The response must consist of the lines below from the one with "## 🚨 **Breaking Changes**" through the one with "provide to us.", exactly as they appear and with both ends kept.
::: Records shown
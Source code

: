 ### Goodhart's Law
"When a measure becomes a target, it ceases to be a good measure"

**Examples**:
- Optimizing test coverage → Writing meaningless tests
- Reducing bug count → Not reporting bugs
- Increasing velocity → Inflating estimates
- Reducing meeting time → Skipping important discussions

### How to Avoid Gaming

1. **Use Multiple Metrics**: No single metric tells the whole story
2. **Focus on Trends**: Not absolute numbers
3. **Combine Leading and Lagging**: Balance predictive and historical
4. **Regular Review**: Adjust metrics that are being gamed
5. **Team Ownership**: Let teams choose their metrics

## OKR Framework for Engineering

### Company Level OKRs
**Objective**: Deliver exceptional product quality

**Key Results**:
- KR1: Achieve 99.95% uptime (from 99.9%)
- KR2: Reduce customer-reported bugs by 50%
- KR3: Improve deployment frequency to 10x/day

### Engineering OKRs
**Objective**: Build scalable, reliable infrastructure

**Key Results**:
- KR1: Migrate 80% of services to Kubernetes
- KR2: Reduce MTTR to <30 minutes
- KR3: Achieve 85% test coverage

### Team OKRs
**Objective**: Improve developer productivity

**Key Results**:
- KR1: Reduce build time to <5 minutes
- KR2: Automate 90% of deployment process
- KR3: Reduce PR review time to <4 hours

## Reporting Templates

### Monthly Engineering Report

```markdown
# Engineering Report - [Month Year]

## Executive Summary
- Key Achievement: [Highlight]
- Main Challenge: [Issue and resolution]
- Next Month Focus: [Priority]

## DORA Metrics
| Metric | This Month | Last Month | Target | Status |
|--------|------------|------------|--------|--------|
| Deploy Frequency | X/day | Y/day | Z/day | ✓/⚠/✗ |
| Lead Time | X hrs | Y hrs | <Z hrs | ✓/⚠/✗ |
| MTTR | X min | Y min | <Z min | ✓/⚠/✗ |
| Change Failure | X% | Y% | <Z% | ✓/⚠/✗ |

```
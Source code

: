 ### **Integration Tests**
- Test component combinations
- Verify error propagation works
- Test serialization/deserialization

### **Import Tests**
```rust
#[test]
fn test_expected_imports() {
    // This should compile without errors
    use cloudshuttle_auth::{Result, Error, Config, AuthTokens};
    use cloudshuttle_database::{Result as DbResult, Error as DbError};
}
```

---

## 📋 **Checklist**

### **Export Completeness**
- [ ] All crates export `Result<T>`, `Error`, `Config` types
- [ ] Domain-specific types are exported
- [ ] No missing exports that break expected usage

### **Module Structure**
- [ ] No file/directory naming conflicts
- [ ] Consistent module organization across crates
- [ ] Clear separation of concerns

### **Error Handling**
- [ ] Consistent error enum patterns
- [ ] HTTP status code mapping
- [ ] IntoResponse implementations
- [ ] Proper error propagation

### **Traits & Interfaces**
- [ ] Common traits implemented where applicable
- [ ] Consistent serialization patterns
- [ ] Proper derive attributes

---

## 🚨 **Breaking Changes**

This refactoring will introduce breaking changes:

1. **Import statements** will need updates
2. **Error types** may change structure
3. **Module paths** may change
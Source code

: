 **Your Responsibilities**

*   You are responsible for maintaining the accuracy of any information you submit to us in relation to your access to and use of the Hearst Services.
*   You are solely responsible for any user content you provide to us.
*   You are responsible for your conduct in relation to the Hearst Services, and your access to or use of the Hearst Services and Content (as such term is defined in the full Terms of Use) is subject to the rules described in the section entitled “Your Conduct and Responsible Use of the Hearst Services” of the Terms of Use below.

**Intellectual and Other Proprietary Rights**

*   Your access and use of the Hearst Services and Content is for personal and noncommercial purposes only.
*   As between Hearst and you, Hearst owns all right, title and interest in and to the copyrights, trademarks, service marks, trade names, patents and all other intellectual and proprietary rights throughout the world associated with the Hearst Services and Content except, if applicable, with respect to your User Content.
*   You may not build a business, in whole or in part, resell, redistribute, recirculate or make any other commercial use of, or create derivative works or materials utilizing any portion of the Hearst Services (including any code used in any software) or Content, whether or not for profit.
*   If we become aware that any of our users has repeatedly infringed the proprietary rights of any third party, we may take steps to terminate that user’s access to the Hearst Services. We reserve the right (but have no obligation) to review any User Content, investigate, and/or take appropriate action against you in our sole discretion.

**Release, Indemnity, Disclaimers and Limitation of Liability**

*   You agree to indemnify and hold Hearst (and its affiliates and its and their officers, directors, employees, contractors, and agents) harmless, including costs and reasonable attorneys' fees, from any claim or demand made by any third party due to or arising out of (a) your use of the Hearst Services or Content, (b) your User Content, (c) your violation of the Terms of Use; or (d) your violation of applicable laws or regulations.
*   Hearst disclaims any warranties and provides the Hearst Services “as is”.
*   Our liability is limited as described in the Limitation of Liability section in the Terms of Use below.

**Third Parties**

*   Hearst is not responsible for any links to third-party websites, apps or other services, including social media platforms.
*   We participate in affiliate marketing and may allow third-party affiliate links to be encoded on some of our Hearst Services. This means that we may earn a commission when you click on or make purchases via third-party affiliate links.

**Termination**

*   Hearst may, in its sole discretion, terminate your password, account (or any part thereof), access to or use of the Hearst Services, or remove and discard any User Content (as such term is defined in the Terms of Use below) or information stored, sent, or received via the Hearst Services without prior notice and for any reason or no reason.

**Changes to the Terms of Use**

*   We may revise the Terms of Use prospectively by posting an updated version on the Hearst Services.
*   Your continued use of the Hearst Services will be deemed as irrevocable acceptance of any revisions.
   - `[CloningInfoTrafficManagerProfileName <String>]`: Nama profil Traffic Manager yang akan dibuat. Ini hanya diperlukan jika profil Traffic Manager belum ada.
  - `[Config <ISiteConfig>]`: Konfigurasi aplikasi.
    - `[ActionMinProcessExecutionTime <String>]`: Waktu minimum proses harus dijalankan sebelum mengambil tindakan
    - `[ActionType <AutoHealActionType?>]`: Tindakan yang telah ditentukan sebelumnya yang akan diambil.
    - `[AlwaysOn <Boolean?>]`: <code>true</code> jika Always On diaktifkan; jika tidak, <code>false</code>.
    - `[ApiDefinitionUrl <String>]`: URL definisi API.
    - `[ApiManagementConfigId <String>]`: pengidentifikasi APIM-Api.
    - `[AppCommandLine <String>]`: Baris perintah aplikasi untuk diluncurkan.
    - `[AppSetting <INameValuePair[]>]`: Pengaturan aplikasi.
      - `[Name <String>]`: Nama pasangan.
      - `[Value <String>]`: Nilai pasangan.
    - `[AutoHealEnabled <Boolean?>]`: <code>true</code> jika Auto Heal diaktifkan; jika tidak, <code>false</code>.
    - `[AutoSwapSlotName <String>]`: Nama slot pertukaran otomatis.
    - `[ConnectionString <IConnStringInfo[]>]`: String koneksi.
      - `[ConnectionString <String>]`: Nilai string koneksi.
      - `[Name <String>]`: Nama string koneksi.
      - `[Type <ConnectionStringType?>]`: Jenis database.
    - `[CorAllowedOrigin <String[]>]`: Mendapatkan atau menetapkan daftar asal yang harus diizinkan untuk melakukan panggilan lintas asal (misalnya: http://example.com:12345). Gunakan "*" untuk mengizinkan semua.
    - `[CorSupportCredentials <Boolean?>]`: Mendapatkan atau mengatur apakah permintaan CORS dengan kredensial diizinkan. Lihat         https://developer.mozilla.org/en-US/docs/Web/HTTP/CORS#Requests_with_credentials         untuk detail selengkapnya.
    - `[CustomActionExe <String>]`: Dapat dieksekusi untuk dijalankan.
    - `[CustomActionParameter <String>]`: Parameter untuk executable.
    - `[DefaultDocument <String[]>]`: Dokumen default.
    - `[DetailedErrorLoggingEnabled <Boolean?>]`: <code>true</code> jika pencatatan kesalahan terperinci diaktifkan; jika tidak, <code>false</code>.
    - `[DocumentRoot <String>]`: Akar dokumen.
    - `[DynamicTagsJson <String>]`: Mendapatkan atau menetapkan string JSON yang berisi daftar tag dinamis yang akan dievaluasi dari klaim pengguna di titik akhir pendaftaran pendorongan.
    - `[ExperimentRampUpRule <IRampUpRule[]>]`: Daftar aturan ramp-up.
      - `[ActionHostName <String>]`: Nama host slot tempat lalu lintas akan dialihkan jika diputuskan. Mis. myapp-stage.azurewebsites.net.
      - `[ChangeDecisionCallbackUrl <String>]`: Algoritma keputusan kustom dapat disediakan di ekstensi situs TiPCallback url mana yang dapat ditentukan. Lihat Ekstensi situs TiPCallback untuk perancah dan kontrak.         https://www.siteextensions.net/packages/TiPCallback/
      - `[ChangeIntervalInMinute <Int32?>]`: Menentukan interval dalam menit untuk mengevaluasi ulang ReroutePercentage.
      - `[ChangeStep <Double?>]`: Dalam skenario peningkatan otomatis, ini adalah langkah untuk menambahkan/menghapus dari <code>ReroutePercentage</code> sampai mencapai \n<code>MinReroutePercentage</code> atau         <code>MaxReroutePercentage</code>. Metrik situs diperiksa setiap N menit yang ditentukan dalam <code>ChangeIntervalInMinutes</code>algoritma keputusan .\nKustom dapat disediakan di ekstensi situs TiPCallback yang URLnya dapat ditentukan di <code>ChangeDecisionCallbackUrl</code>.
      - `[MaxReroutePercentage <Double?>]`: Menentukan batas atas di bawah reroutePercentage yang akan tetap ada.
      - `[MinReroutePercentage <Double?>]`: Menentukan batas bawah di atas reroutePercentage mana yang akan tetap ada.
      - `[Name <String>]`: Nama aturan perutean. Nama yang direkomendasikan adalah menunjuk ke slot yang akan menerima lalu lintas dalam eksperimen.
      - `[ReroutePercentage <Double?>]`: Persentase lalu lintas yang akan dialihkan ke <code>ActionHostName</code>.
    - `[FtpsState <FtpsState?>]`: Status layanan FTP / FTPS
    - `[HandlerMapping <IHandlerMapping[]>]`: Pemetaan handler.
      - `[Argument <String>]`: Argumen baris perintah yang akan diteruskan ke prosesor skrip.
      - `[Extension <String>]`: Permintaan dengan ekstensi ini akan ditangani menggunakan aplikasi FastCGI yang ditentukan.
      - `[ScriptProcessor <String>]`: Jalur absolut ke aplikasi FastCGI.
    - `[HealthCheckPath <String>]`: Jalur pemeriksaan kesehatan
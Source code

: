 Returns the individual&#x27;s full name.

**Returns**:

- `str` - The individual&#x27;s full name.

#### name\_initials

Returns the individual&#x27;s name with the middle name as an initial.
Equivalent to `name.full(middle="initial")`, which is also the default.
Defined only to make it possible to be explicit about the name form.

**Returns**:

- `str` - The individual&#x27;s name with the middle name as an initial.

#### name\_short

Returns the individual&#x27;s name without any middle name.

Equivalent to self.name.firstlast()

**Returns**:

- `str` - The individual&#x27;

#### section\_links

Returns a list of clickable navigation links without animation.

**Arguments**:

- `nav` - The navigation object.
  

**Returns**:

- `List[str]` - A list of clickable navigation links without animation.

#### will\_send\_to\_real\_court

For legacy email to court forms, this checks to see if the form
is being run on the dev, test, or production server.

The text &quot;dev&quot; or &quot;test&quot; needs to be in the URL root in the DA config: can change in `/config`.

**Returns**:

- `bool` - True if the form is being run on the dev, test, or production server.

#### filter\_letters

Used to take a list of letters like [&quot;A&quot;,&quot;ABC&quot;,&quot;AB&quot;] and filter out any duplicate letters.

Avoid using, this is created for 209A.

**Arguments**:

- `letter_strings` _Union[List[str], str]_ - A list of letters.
::::::
Task result:
## 🚨 **Breaking Changes**

This refactoring will introduce breaking changes:

1. **Import statements** will need updates
2. **Error types** may change structure
3. **Module paths** may change
Source code

: **Your Responsibilities**

*   You are responsible for maintaining the accuracy of any information you submit to us in relation to your access to and use of the Hearst Services.
*   You are solely responsible for any user content you provide to us.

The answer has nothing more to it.